## TASK TO COMPLETE:
Lines from the records below that contain the word "souches" are to be copied out.

==========

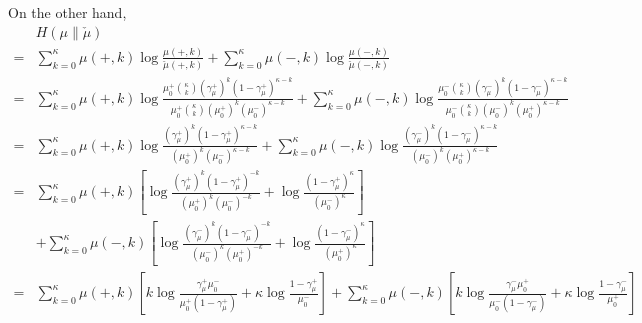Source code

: \documentclass[12pt]{article}
\numberwithin{equation}{section}
\begin{document}
On the other hand,
\begin{align*}
      & H(\mu \| \check{\mu})                                                                                   \\
    = & \sum_{k=0}^\kappa \mu(+, k)\log\frac{\mu(+, k)}{\check{\mu}(+, k)}
    + \sum_{k=0}^\kappa \mu(-, k)\log\frac{\mu(-, k)}{\check{\mu}(-, k)}                                        \\
    = & \sum_{k=0}^\kappa \mu(+, k)\log\frac{
    \mu_0^+{\kappa \choose k}\left(\gamma_\mu^+\right)^k\left(1 - \gamma_\mu^+\right)^{\kappa - k}
    }{
    \mu_0^+{\kappa \choose k}\left(\mu_0^+\right)^k\left(\mu_0^-\right)^{\kappa - k}}
    + \sum_{k=0}^\kappa \mu(-, k)\log\frac{
    \mu_0^-{\kappa \choose k}\left(\gamma_\mu^-\right)^k\left(1 - \gamma_\mu^-\right)^{\kappa - k}
    }{
    \mu_0^-{\kappa \choose k}\left(\mu_0^-\right)^k\left(\mu_0^+\right)^{\kappa - k}}                           \\
    = & \sum_{k=0}^\kappa \mu(+, k)\log\frac{
        \left(\gamma_\mu^+\right)^k\left(1 - \gamma_\mu^+\right)^{\kappa - k}
    }{
        \left(\mu_0^+\right)^k\left(\mu_0^-\right)^{\kappa - k}}
    + \sum_{k=0}^\kappa \mu(-, k)\log\frac{
        \left(\gamma_\mu^-\right)^k\left(1 - \gamma_\mu^-\right)^{\kappa - k}
    }{
    \left(\mu_0^-\right)^k\left(\mu_0^+\right)^{\kappa - k}}                                                    \\
    = & \sum_{k=0}^\kappa \mu(+, k)\left[\log\frac{
            \left(\gamma_\mu^+\right)^k\left(1 - \gamma_\mu^+\right)^{-k}
        }{
            \left(\mu_0^+\right)^k\left(\mu_0^-\right)^{-k}}
    + \log \frac{\left(1 - \gamma_\mu^+\right)^\kappa}{\left(\mu_0^-\right)^\kappa}\right]                      \\
      & + \sum_{k=0}^\kappa \mu(-, k)\left[\log\frac{
            \left(\gamma_\mu^-\right)^k\left(1 - \gamma_\mu^-\right)^{-k}
        }{
            \left(\mu_0^-\right)^k\left(\mu_0^+\right)^{-k}}
    + \log\frac{\left(1 - \gamma_\mu^-\right)^\kappa}{\left(\mu_0^+\right)^\kappa}\right]                       \\
    = & \sum_{k=0}^\kappa \mu(+, k)\left[k\log\frac{\gamma_\mu^+ \mu_0^-}{\mu_0^+\left(1 - \gamma_\mu^+\right)}
        + \kappa\log\frac{1 - \gamma_\mu^+}{\mu_0^-}\right]
    + \sum_{k=0}^\kappa \mu(-, k)\left[k\log\frac{\gamma_\mu^- \mu_0^+}{\mu_0^-\left(1 - \gamma_\mu^-\right)}
    + \kappa\log\frac{1 - \gamma_\mu^-}{\mu_0^+}\right]                                                         \\

\end{align*}
\end{document}
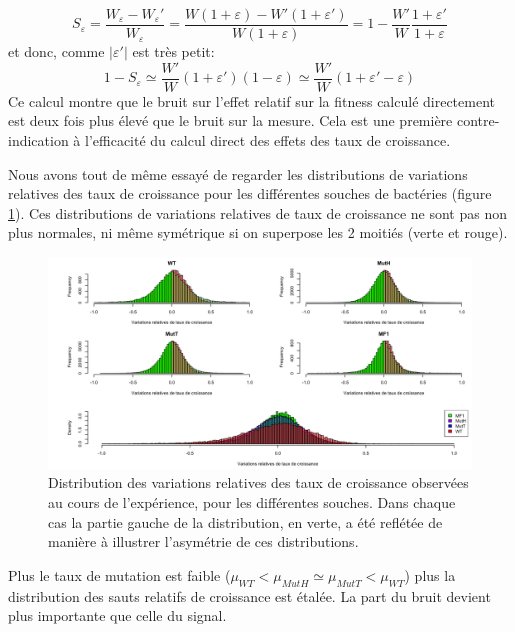 \documentclass[12pt]{article}
\newcommand{\abs}[1]{\left|#1\right|}
\begin{document}
\[S_\varepsilon=\frac{W_\varepsilon - W_\varepsilon'}{W_\varepsilon} 
= \frac{W(1+\varepsilon) - W'(1+\varepsilon')}{W(1+\varepsilon)}
= 1 - \frac{W'}{W}\frac{1+\varepsilon'}{1+\varepsilon}\]
et donc, comme $\abs{\varepsilon'}$ est très petit:
\[1 - S_\varepsilon \simeq \frac{W'}{W}(1+\varepsilon')(1-\varepsilon)\simeq \frac{W'}{W}(1+\varepsilon'-\varepsilon)\]
Ce calcul montre que le bruit sur l'effet relatif sur la fitness calculé directement est deux fois plus élevé que le bruit sur la mesure. Cela est une première contre-indication à l'efficacité du calcul direct des effets des taux de croissance.

Nous avons tout de même essayé de regarder les distributions de variations relatives des taux de croissance pour les différentes souches de bactéries (figure \ref{fig:VarRel}). Ces distributions de variations relatives de taux de croissance ne sont pas non plus normales, ni même symétrique si on superpose les 2 moitiés (verte et rouge).

\begin{figure}[!h]
  \begin{center}
    \vspace{3mm}
    \includegraphics[scale=0.3]{../Img/Variations_relatives_GR.png}
  \end{center} 
  \caption{\label{fig:VarRel}Distribution des variations relatives des taux de croissance observées au cours de l'expérience, pour les différentes souches. Dans chaque cas la partie gauche de la distribution, en verte, a été reflétée de manière à illustrer l'asymétrie de ces distributions.}
\end{figure}

Plus le taux de mutation est faible ($\mu_{WT} < \mu_{MutH} \simeq \mu_{MutT} < \mu_{WT}$) plus la distribution des sauts relatifs de croissance est étalée. La part du bruit devient plus importante que celle du signal.
\end{document}
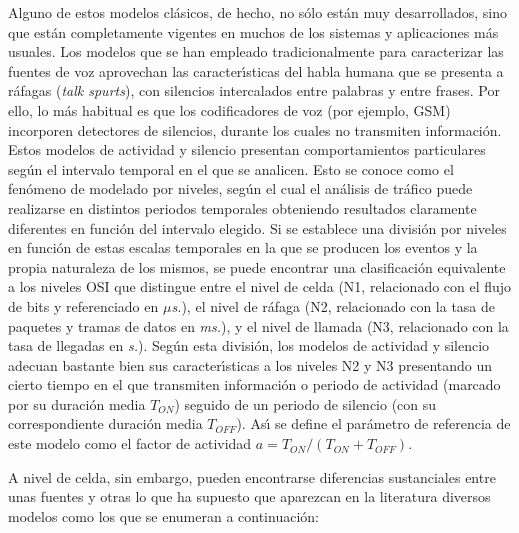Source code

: Alguno de estos modelos cl\'asicos, de hecho, no s\'olo est\'an muy desarrollados, 
sino que est\'an completamente vigentes en muchos de los sistemas y aplicaciones 
m\'as usuales. Los modelos que se han empleado tradicionalmente para caracterizar 
las fuentes de voz aprovechan las caracter\'{\i}sticas del habla humana 
que se presenta a r\'afagas ({\em talk spurts}), con silencios intercalados
entre palabras y entre frases. 
Por ello, lo m\'as habitual es que los codificadores 
de voz (por ejemplo, GSM) incorporen detectores de silencios, durante los cuales no 
transmiten informaci\'on. 
Estos modelos de actividad y silencio presentan comportamientos particulares seg\'un 
el intervalo temporal en el que se analicen. Esto se conoce como el 
fen\'omeno de modelado por niveles, seg\'un el cual el an\'alisis de 
tr\'afico puede realizarse en distintos periodos temporales obteniendo 
resultados  claramente diferentes en funci\'on del intervalo elegido.  
Si se establece una divisi\'on por niveles en funci\'on de estas 
escalas temporales en la que se producen los eventos y la propia naturaleza de los  
mismos, se puede encontrar una clasificaci\'on equivalente a los niveles OSI 
que distingue entre el nivel de celda (N1, relacionado con el flujo de bits  
y referenciado en {\em $\mu$s.}), el nivel de r\'afaga (N2, relacionado  
con la tasa de paquetes y tramas de datos en {\em ms.}), y el nivel de llamada  
(N3, relacionado con la tasa de llegadas en {\em s.}). 
Seg\'un esta divisi\'on, los modelos de actividad y silencio adecuan bastante  
bien sus caracter\'{\i}sticas a los niveles N2 y N3 presentando un cierto tiempo en 
el que transmiten informaci\'on o periodo de actividad (marcado por su  
duraci\'on media $T_{ON}$) seguido de un periodo de silencio (con su  
correspondiente duraci\'on media $T_{OFF}$). As\'{\i} se define el par\'ametro  
de referencia de este modelo como el factor de actividad  
$a=T_{ON}/(T_{ON}+T_{OFF})$. 

A nivel de celda, sin embargo, pueden encontrarse diferencias sustanciales  
entre unas fuentes y otras lo que ha supuesto que aparezcan en la 
literatura diversos modelos como los que se enumeran a continuaci\'on:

==========

## WRITTEN REPLY:
Nous avons tout de même essayé de regarder les distributions de variations relatives des taux de croissance pour les différentes souches de bactéries (figure \ref{fig:VarRel}). Ces distributions de variations relatives de taux de croissance ne sont pas non plus normales, ni même symétrique si on superpose les 2 moitiés (verte et rouge).
  \caption{\label{fig:VarRel}Distribution des variations relatives des taux de croissance observées au cours de l'expérience, pour les différentes souches. Dans chaque cas la partie gauche de la distribution, en verte, a été reflétée de manière à illustrer l'asymétrie de ces distributions.}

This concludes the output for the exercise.